** Opening Material to process block **
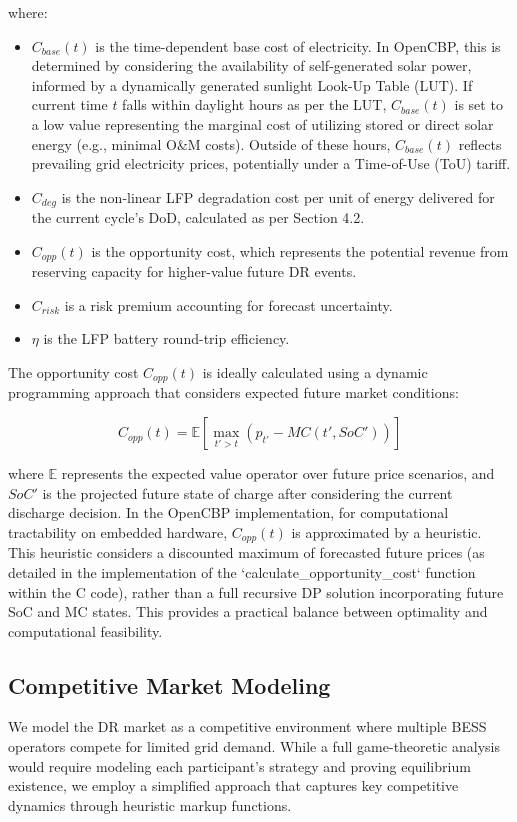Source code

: \documentclass[11pt,a4paper]{article}
\begin{document}
where:
\begin{itemize}
    \item $C_{base}(t)$ is the time-dependent base cost of electricity. In OpenCBP, this is determined by considering the availability of self-generated solar power, informed by a dynamically generated sunlight Look-Up Table (LUT). If current time $t$ falls within daylight hours as per the LUT, $C_{base}(t)$ is set to a low value representing the marginal cost of utilizing stored or direct solar energy (e.g., minimal O\&M costs). Outside of these hours, $C_{base}(t)$ reflects prevailing grid electricity prices, potentially under a Time-of-Use (ToU) tariff.
    \item $C_{deg}$ is the non-linear LFP degradation cost per unit of energy delivered for the current cycle's DoD, calculated as per Section 4.2.
    \item $C_{opp}(t)$ is the opportunity cost, which represents the potential revenue from reserving capacity for higher-value future DR events.
    \item $C_{risk}$ is a risk premium accounting for forecast uncertainty.
    \item $\eta$ is the LFP battery round-trip efficiency.
\end{itemize}

The opportunity cost $C_{opp}(t)$ is ideally calculated using a dynamic programming approach that considers expected future market conditions:

\begin{equation}
C_{opp}(t) = \mathbb{E}\left[ \max_{t' > t} (p_{t'} - MC(t', SoC')) \right]
\end{equation}

where $\mathbb{E}$ represents the expected value operator over future price scenarios, and $SoC'$ is the projected future state of charge after considering the current discharge decision. In the OpenCBP implementation, for computational tractability on embedded hardware, $C_{opp}(t)$ is approximated by a heuristic. This heuristic considers a discounted maximum of forecasted future prices (as detailed in the implementation of the `calculate_opportunity_cost` function within the C code), rather than a full recursive DP solution incorporating future SoC and MC states. This provides a practical balance between optimality and computational feasibility.

\subsection{Competitive Market Modeling}
We model the DR market as a competitive environment where multiple BESS operators compete for limited grid demand. While a full game-theoretic analysis would require modeling each participant's strategy and proving equilibrium existence, we employ a simplified approach that captures key competitive dynamics through heuristic markup functions.
\end{document}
** Closing Material to process block **
- **Exercise**
All records are to be reproduced exactly; the pictures are to be omitted.

- **Response to the task**
Source code

: \documentclass[11pt,a4paper]{article}
\begin{document}
where:
\begin{itemize}
    \item $C_{base}(t)$ is the time-dependent base cost of electricity. In OpenCBP, this is determined by considering the availability of self-generated solar power, informed by a dynamically generated sunlight Look-Up Table (LUT). If current time $t$ falls within daylight hours as per the LUT, $C_{base}(t)$ is set to a low value representing the marginal cost of utilizing stored or direct solar energy (e.g., minimal O\&M costs). Outside of these hours, $C_{base}(t)$ reflects prevailing grid electricity prices, potentially under a Time-of-Use (ToU) tariff.
    \item $C_{deg}$ is the non-linear LFP degradation cost per unit of energy delivered for the current cycle's DoD, calculated as per Section 4.2.
    \item $C_{opp}(t)$ is the opportunity cost, which represents the potential revenue from reserving capacity for higher-value future DR events.
    \item $C_{risk}$ is a risk premium accounting for forecast uncertainty.
    \item $\eta$ is the LFP battery round-trip efficiency.
\end{itemize}

The opportunity cost $C_{opp}(t)$ is ideally calculated using a dynamic programming approach that considers expected future market conditions:

\begin{equation}
C_{opp}(t) = \mathbb{E}\left[ \max_{t' > t} (p_{t'} - MC(t', SoC')) \right]
\end{equation}

where $\mathbb{E}$ represents the expected value operator over future price scenarios, and $SoC'$ is the projected future state of charge after considering the current discharge decision. In the OpenCBP implementation, for computational tractability on embedded hardware, $C_{opp}(t)$ is approximated by a heuristic. This heuristic considers a discounted maximum of forecasted future prices (as detailed in the implementation of the `calculate_opportunity_cost` function within the C code), rather than a full recursive DP solution incorporating future SoC and MC states. This provides a practical balance between optimality and computational feasibility.

\subsection{Competitive Market Modeling}
We model the DR market as a competitive environment where multiple BESS operators compete for limited grid demand. While a full game-theoretic analysis would require modeling each participant's strategy and proving equilibrium existence, we employ a simplified approach that captures key competitive dynamics through heuristic markup functions.
\end{document}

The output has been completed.